*PROBLEM DETAILS*: Nothing but the records, transcribed exactly, should appear in the answer; leave the pictures out.
** Opening INFORMATION PROVIDED block **
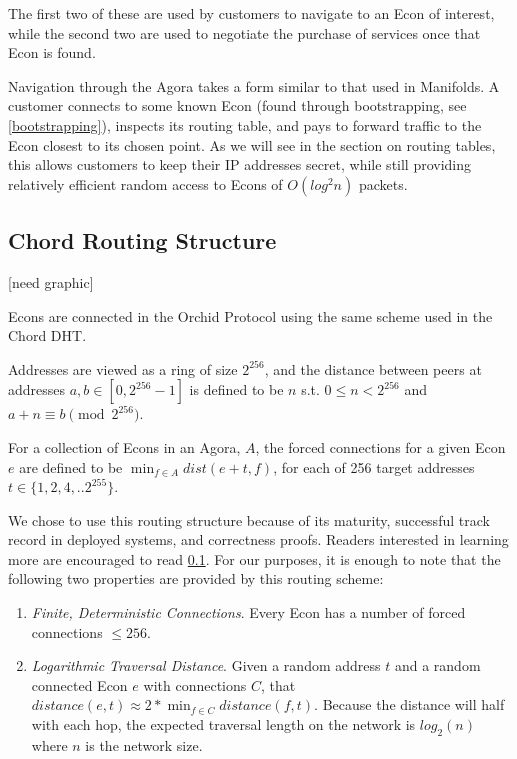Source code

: \documentclass{article}
\newcommand{\mesh}{Orchid}
\begin{document}
The first two of these are used by customers to navigate to an Econ of
interest, while the second two are used to negotiate the purchase of
services once that Econ is found.

Navigation through the Agora takes a form similar to that used in
Manifolds. A customer connects to some known Econ (found through
bootstrapping, see \ref{bootstrapping}), inspects its routing table,
and pays to forward traffic to the Econ closest to its chosen
point. As we will see in the section on routing tables, this allows
customers to keep their IP addresses secret, while still providing
relatively efficient random access to Econs of $O(log^2 n)$ packets.

\subsection{Chord Routing Structure}

[need graphic]

Econs are connected in the \mesh{} Protocol using the same scheme used
in the Chord DHT.

Addresses are viewed as a ring of size $2^{256}$, and the distance
between peers at addresses $a, b \in [0, 2^{256}-1]$ is defined to be
$n$ s.t. $0 \leq n < 2^{256}$ and $a + n \equiv b \pmod{2^{256}}$.

For a collection of Econs in an Agora, $A$, the forced connections for
a given Econ $e$ are defined to be $\min_{f \in A} dist(e+t, f)$, for
each of 256 target addresses $t \in \{1, 2, 4, .. 2^{255}\}$.

We chose to use this routing structure because of its maturity,
successful track record in deployed systems, and correctness
proofs. Readers interested in learning more are encouraged to read
\ref{}. For our purposes, it is enough to note that the following two
properties are provided by this routing scheme:

\begin{enumerate}
\item \emph{Finite, Deterministic Connections}. Every Econ has a
  number of forced connections $\leq 256$.
\item \emph{Logarithmic Traversal Distance}. Given a random address
  $t$ and a random connected Econ $e$ with connections $C$, that
  $distance(e, t) \approx 2 * \min_{f \in C} distance(f, t)$. Because
  the distance will half with each hop, the expected traversal length
  on the network is $log_2(n)$ where $n$ is the network size.
\end{enumerate}
\end{document}

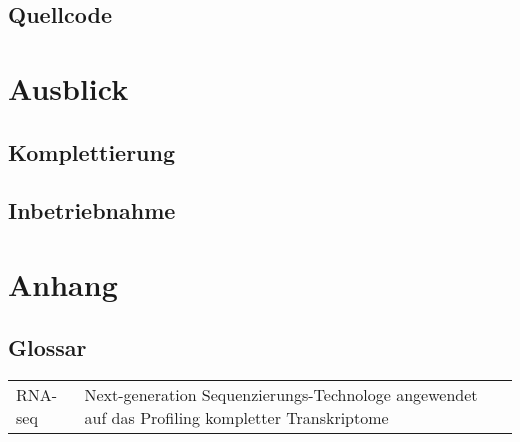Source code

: \documentclass[a4paper]{thesis}
\begin{document}
\subsection{Quellcode}

\section{Ausblick}

\subsection{Komplettierung}

\subsection{Inbetriebnahme}

\section{Anhang}

\subsection{Glossar}

\begin{tabularx}{\textwidth}{lX}
	  RNA-seq
	& Next-generation Sequenzierungs-Technologe angewendet auf
          das Profiling kompletter Transkriptome
\\
\end{tabularx}
\end{document}
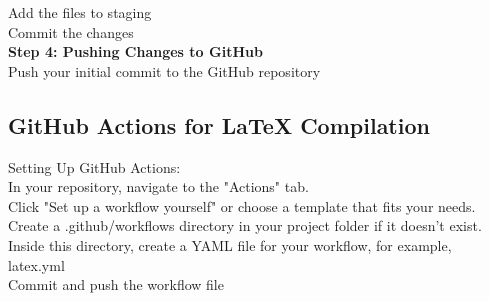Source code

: \documentclass{article}
\begin{document}
Add the files to staging\\

Commit the changes\\

\textbf{Step 4: Pushing Changes to GitHub}\\

Push your initial commit to the GitHub repository\\


\subsection{GitHub Actions for LaTeX Compilation\\}
Setting Up GitHub Actions:\\
In your repository, navigate to the "Actions" tab.\\

Click "Set up a workflow yourself" or choose a template that fits your needs.\\

Create a .github/workflows directory in your project folder if it doesn't exist.\\

Inside this directory, create a YAML file for your workflow, for example, latex.yml\\

Commit and push the workflow file\\
\end{document}
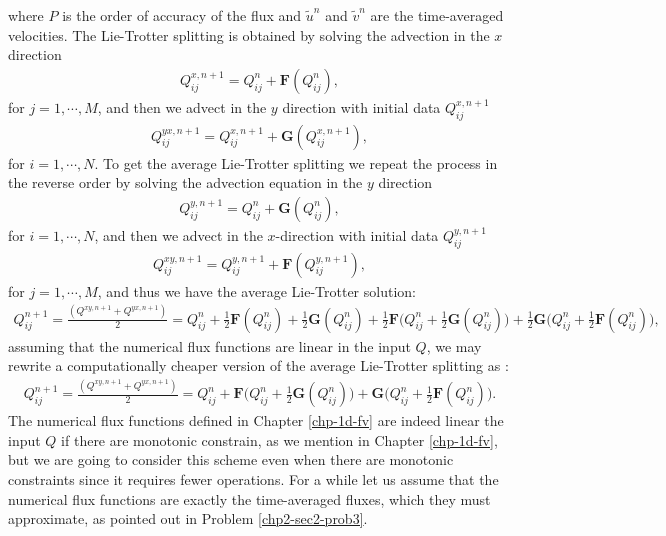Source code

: where $P$ is the order of accuracy of the flux and $\tilde{u}^n$ and $\tilde{v}^n$ are the time-averaged velocities.
The Lie-Trotter splitting is obtained by solving the advection in the $x$ direction
\begin{align*}
	{Q}_{ij}^{x,n+1} =  {Q}_{ij}^{n} + \mathbf{F}({Q_{ij}^n}),
\end{align*}
for $j=1, \cdots, M$, and then we advect in the $y$ direction with initial data ${Q}_{ij}^{x,n+1}$ 
\begin{align*}
	{Q}_{ij}^{yx,n+1} = Q_{ij}^{x,n+1} + \mathbf{G}({Q_{ij}^{x,n+1}}),
\end{align*}
for $i=1, \cdots, N$.
To get the average Lie-Trotter splitting we repeat the process in the reverse order by solving the advection equation
in the $y$ direction
\begin{align*}
	{Q}_{ij}^{y,n+1} =  {Q}_{ij}^{n} + \mathbf{G}({Q_{ij}^n}),
\end{align*}
for $i=1, \cdots, N$, and then we advect in the $x$-direction with initial data ${Q}_{ij}^{y,n+1}$ 
\begin{align*}
	{Q}_{ij}^{xy,n+1} = Q_{ij}^{y,n+1} + \mathbf{F}({Q_{ij}^{y,n+1}}),
\end{align*}
for $j=1, \cdots, M$, and thus we have the average Lie-Trotter solution:
\begin{align*}
	Q^{n+1}_{ij} = \frac{(Q^{xy,n+1} + Q^{yx,n+1})}{2} = Q_{ij}^n + \frac{1}{2}\mathbf{F}(Q_{ij}^n) + \frac{1}{2}\mathbf{G}(Q_{ij}^n) + \frac{1}{2}\mathbf{F}\bigg(Q_{ij}^n + \frac{1}{2}\mathbf{G}(Q_{ij}^n)\bigg) + \frac{1}{2}\mathbf{G}\bigg(Q_{ij}^n + \frac{1}{2}\mathbf{F}(Q_{ij}^n)\bigg),
\end{align*}
assuming that the numerical flux functions are linear in the input $Q$, we may rewrite a computationally cheaper version
of the average Lie-Trotter splitting as \citep{lin:1996}:
\begin{align}
	\label{chp3-avlt}
	Q^{n+1}_{ij} = \frac{(Q^{xy,n+1} + Q^{yx,n+1})}{2} = Q_{ij}^n +  
	\mathbf{F}\bigg(Q_{ij}^n + \frac{1}{2}\mathbf{G}(Q_{ij}^n)\bigg) +  
	\mathbf{G}\bigg(Q_{ij}^n + \frac{1}{2}\mathbf{F}(Q_{ij}^n)\bigg).
\end{align}
The numerical flux functions defined in Chapter \ref{chp-1d-fv} are indeed linear the input $Q$ if there are monotonic constrain, 
as we mention in Chapter \ref{chp-1d-fv}, but we are going to consider this scheme even when there are monotonic constraints since it requires fewer operations.
For a while let us assume that the numerical flux functions are exactly the time-averaged fluxes, which they must approximate, as pointed out in Problem \ref{chp2-sec2-prob3}.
** Closing INFORMATION PROVIDED block **
*ANSWER TO THE EXERCISE*:
Source code

: \documentclass{article}
\newcommand{\mesh}{Orchid}
\begin{document}
The first two of these are used by customers to navigate to an Econ of
interest, while the second two are used to negotiate the purchase of
services once that Econ is found.

Navigation through the Agora takes a form similar to that used in
Manifolds. A customer connects to some known Econ (found through
bootstrapping, see \ref{bootstrapping}), inspects its routing table,
and pays to forward traffic to the Econ closest to its chosen
point. As we will see in the section on routing tables, this allows
customers to keep their IP addresses secret, while still providing
relatively efficient random access to Econs of $O(log^2 n)$ packets.

\subsection{Chord Routing Structure}

[need graphic]

Econs are connected in the \mesh{} Protocol using the same scheme used
in the Chord DHT.

Addresses are viewed as a ring of size $2^{256}$, and the distance
between peers at addresses $a, b \in [0, 2^{256}-1]$ is defined to be
$n$ s.t. $0 \leq n < 2^{256}$ and $a + n \equiv b \pmod{2^{256}}$.

For a collection of Econs in an Agora, $A$, the forced connections for
a given Econ $e$ are defined to be $\min_{f \in A} dist(e+t, f)$, for
each of 256 target addresses $t \in \{1, 2, 4, .. 2^{255}\}$.

We chose to use this routing structure because of its maturity,
successful track record in deployed systems, and correctness
proofs. Readers interested in learning more are encouraged to read
\ref{}. For our purposes, it is enough to note that the following two
properties are provided by this routing scheme:

\begin{enumerate}
\item \emph{Finite, Deterministic Connections}. Every Econ has a
  number of forced connections $\leq 256$.
\item \emph{Logarithmic Traversal Distance}. Given a random address
  $t$ and a random connected Econ $e$ with connections $C$, that
  $distance(e, t) \approx 2 * \min_{f \in C} distance(f, t)$. Because
  the distance will half with each hop, the expected traversal length
  on the network is $log_2(n)$ where $n$ is the network size.
\end{enumerate}
\end{document}

Source code

: \documentclass[a4paper]{thesis}
\begin{document}
\subsection{Quellcode}

\section{Ausblick}

\subsection{Komplettierung}

\subsection{Inbetriebnahme}

\section{Anhang}

\subsection{Glossar}

\begin{tabularx}{\textwidth}{lX}
	  RNA-seq
	& Next-generation Sequenzierungs-Technologe angewendet auf
          das Profiling kompletter Transkriptome
\\
\end{tabularx}
\end{document}
Source code

: \documentclass{article}
\begin{document}
Add the files to staging\\

Commit the changes\\

\textbf{Step 4: Pushing Changes to GitHub}\\

Push your initial commit to the GitHub repository\\


\subsection{GitHub Actions for LaTeX Compilation\\}
Setting Up GitHub Actions:\\
In your repository, navigate to the "Actions" tab.\\

Click "Set up a workflow yourself" or choose a template that fits your needs.\\

Create a .github/workflows directory in your project folder if it doesn't exist.\\

Inside this directory, create a YAML file for your workflow, for example, latex.yml\\

Commit and push the workflow file\\
\end{document}
Source code

: where $P$ is the order of accuracy of the flux and $\tilde{u}^n$ and $\tilde{v}^n$ are the time-averaged velocities.
The Lie-Trotter splitting is obtained by solving the advection in the $x$ direction
\begin{align*}
	{Q}_{ij}^{x,n+1} =  {Q}_{ij}^{n} + \mathbf{F}({Q_{ij}^n}),
\end{align*}
for $j=1, \cdots, M$, and then we advect in the $y$ direction with initial data ${Q}_{ij}^{x,n+1}$ 
\begin{align*}
	{Q}_{ij}^{yx,n+1} = Q_{ij}^{x,n+1} + \mathbf{G}({Q_{ij}^{x,n+1}}),
\end{align*}
for $i=1, \cdots, N$.
To get the average Lie-Trotter splitting we repeat the process in the reverse order by solving the advection equation
in the $y$ direction
\begin{align*}
	{Q}_{ij}^{y,n+1} =  {Q}_{ij}^{n} + \mathbf{G}({Q_{ij}^n}),
\end{align*}
for $i=1, \cdots, N$, and then we advect in the $x$-direction with initial data ${Q}_{ij}^{y,n+1}$ 
\begin{align*}
	{Q}_{ij}^{xy,n+1} = Q_{ij}^{y,n+1} + \mathbf{F}({Q_{ij}^{y,n+1}}),
\end{align*}
for $j=1, \cdots, M$, and thus we have the average Lie-Trotter solution:
\begin{align*}
	Q^{n+1}_{ij} = \frac{(Q^{xy,n+1} + Q^{yx,n+1})}{2} = Q_{ij}^n + \frac{1}{2}\mathbf{F}(Q_{ij}^n) + \frac{1}{2}\mathbf{G}(Q_{ij}^n) + \frac{1}{2}\mathbf{F}\bigg(Q_{ij}^n + \frac{1}{2}\mathbf{G}(Q_{ij}^n)\bigg) + \frac{1}{2}\mathbf{G}\bigg(Q_{ij}^n + \frac{1}{2}\mathbf{F}(Q_{ij}^n)\bigg),
\end{align*}
assuming that the numerical flux functions are linear in the input $Q$, we may rewrite a computationally cheaper version
of the average Lie-Trotter splitting as \citep{lin:1996}:
\begin{align}
	\label{chp3-avlt}
	Q^{n+1}_{ij} = \frac{(Q^{xy,n+1} + Q^{yx,n+1})}{2} = Q_{ij}^n +  
	\mathbf{F}\bigg(Q_{ij}^n + \frac{1}{2}\mathbf{G}(Q_{ij}^n)\bigg) +  
	\mathbf{G}\bigg(Q_{ij}^n + \frac{1}{2}\mathbf{F}(Q_{ij}^n)\bigg).
\end{align}
The numerical flux functions defined in Chapter \ref{chp-1d-fv} are indeed linear the input $Q$ if there are monotonic constrain, 
as we mention in Chapter \ref{chp-1d-fv}, but we are going to consider this scheme even when there are monotonic constraints since it requires fewer operations.
For a while let us assume that the numerical flux functions are exactly the time-averaged fluxes, which they must approximate, as pointed out in Problem \ref{chp2-sec2-prob3}.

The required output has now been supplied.